Task brief →
Filter the entries below, keeping every line that has the word "LayerAProps".

━━ Stored data ━━

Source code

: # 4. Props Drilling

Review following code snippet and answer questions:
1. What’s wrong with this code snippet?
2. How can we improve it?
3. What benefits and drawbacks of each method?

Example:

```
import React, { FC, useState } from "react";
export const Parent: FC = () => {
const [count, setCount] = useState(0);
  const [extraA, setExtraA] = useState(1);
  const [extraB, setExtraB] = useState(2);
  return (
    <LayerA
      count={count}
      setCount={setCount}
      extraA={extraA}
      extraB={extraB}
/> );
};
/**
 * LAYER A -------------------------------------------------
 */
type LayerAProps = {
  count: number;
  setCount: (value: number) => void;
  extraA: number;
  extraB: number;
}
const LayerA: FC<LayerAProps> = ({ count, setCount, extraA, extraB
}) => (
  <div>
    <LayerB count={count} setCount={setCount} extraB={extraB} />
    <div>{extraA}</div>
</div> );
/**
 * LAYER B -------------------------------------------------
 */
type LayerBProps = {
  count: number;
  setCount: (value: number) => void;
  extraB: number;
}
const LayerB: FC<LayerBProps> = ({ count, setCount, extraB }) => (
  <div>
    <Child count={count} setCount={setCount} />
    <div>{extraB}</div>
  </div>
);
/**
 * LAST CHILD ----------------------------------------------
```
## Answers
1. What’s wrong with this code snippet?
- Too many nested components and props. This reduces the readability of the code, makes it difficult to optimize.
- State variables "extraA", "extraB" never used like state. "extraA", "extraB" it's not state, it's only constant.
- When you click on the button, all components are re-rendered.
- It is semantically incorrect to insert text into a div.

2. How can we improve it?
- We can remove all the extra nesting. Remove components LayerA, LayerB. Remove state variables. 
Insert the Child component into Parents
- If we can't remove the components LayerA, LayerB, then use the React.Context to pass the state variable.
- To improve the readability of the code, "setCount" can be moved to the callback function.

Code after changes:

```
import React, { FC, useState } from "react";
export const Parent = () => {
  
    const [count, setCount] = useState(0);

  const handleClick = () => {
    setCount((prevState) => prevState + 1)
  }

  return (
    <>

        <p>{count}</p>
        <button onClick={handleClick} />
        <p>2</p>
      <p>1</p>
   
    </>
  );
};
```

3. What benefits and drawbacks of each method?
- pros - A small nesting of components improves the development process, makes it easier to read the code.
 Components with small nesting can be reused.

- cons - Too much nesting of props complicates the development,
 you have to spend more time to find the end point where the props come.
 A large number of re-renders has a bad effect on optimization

━━━

Output of the task →
type LayerAProps = {
const LayerA: FC<LayerAProps> = ({ count, setCount, extraA, extraB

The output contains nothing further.